Carlisle, 517 U.S. at 428-29, 116 S. Ct. 1460 (emphasis added, quotation omitted). In other words, coram nobis is not a substitute for relief under Section 2255. Cooper v. United States, 199 F.3d 898, 901 (7th Cir.1999), cert. denied, 530 U.S. 1283, 120 S. Ct. 2760, 147 L. Ed. 2d 1021 (2000). Likewise, coram nobis is not available as a "safety valve" to relieve Section 2255 petitioners of the consequences of their procedural missteps. Specifically, the writ may "not be used to circumvent the clear congressional directive embodied in the `second or successive' provisions of § 2255." United States v. Barrett, 178 F.3d 34, 55 (1st Cir.1999), cert. denied, 528 U.S. 1176, 120 S. Ct. 1208, 145 L. Ed. 2d 1110 (2000). Such an approach would, among other things, defeat the intent of Congress in passing the AEDPA. Id.

In Mercado v. United States, 104 F. Supp. 2d 1059 (E.D.Wis.2000), the petitioner advanced "at least a legitimate argument for seeking coram nobis relief *1022 because [he was] not `in custody' and therefore the provisions of Section 2255 [did] not apply." Id. at 1063 (emphasis added). Malave, by contrast, remains in federal custody. Accordingly, Section 2255 is the proper vehicle for collaterally attacking his conviction and/or sentence. In the words of the Carlisle opinion, Section 2255 is the "controlling" authority for purposes of determining whether the All Writs Act applies. This is so even if (for procedural reasons) Section 2255 fails to provide Malave with the relief he seeks. Barrett, 178 F.3d at 55.

To summarize, coram nobis relief is not available to Malave, whose petition is clearly a Section 2255 motion in disguise. Just as clearly, the motion under consideration is a second or successive motion for purposes of 28 U.S.C. § 2244(b) (3) (A), which provides that:

Before a second or successive application permitted by this section is filed in the district court, the applicant shall move in the appropriate court of appeals for an order authorizing the district court to consider the application.

The provision quoted above is an allocation of subject matter jurisdiction to the Court of Appeals. In re Page, 179 F.3d 1024 (7th Cir.1999). Since the Court of Appeals has not authorized this Court to consider a second or successive 2255 petition by Malave, the Court has no choice but to dismiss the instant petition.[4] The Court refers Malave to Circuit Rule 22.2 for the procedures to follow in applying to the Court of Appeals for leave to file a second or successive 2255 petition. Additionally, Malave would be well advised to review the Seventh Circuit's decision in Talbott, supra, before seeking leave to file a petition based on Apprendi.

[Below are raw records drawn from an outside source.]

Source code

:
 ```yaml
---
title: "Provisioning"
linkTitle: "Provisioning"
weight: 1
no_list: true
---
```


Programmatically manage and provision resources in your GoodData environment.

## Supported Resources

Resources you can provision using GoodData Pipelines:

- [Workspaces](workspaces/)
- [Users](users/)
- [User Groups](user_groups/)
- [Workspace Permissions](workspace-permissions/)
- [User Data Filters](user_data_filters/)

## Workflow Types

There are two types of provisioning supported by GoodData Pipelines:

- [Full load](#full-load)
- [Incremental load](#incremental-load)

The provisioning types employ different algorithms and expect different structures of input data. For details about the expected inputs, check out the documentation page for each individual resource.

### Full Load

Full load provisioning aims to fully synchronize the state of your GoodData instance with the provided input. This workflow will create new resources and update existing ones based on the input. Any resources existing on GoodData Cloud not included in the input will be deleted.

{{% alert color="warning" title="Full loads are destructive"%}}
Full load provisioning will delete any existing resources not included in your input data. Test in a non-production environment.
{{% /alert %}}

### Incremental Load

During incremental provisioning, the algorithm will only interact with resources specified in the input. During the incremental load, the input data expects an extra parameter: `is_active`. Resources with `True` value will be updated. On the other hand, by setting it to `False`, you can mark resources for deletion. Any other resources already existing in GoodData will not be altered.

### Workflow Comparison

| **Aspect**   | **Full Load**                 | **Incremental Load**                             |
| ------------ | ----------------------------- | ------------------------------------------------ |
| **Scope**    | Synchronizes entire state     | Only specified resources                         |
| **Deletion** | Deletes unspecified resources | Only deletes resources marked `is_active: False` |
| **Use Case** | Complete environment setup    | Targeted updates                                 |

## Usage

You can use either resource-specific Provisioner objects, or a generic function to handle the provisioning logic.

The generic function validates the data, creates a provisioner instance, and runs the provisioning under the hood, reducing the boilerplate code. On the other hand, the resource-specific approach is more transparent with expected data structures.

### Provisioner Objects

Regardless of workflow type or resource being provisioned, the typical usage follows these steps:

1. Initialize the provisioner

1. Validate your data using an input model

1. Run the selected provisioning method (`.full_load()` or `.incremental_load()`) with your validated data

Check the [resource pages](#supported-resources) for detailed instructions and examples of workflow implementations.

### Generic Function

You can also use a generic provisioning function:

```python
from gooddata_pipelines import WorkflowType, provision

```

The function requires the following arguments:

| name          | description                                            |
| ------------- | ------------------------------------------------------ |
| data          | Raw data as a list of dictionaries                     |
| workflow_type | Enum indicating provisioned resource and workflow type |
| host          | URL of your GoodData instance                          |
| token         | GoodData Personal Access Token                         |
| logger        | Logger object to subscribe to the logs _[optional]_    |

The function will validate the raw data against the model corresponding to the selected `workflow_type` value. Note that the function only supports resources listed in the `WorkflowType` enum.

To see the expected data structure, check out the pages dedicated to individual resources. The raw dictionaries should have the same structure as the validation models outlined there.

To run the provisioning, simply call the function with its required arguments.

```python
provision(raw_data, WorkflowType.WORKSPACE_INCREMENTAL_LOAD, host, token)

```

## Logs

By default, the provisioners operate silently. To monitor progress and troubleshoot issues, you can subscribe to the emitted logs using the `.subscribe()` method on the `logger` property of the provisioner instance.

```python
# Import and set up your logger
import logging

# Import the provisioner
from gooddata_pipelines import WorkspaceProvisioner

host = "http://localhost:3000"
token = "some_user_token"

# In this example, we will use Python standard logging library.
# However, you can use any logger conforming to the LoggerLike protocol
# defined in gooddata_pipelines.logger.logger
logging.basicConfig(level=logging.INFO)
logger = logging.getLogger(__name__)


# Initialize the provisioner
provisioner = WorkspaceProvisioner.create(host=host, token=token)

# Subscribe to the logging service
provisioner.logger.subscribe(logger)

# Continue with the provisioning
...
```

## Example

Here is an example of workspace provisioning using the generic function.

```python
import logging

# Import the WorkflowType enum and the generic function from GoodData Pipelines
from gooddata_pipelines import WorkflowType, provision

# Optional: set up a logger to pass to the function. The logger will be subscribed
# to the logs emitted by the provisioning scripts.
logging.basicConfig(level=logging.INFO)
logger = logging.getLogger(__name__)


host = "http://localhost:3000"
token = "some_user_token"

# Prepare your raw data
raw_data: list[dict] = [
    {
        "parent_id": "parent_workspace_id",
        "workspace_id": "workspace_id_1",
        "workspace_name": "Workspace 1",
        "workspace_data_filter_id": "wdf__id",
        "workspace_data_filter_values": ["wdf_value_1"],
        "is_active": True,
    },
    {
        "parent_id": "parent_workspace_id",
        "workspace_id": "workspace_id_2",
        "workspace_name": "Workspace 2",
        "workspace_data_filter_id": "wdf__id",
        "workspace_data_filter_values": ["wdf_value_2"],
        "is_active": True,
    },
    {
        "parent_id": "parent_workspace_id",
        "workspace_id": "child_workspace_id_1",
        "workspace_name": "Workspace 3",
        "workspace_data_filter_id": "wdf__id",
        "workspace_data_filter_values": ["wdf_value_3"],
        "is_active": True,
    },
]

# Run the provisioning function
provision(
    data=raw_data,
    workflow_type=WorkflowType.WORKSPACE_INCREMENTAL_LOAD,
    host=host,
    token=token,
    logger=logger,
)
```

1. Malave's petition for a writ of error coram nobis is DENIED.


[1] While Malave and his fellow prison-litigators "seem to think that Apprendi reopens every sentencing issue decided by a federal court in the last generation," they are plainly mistaken, for the simple reason that Apprendi did not state that it applied retroactively to other cases on collateral review. Id. at 869.

[2] On November 4, 1996 by the Hon. Robert W. Warren.

[3] Section 1651 empowers federal courts to issue "all writs necessary or appropriate in aid of their respective jurisdictions and agreeable to the usages and principles of law." 28 U.S.C. § 1651(a).

[4] In light of the Court's determination that Malave's petition should be construed as a second or successive motion under Section 2255, this Court does not reach the question of whether Malave's Sixth Amendment claims are barred by procedural default. In any event, Malave has not bothered to recite the full procedural history of his case, including the grounds for his direct appeal.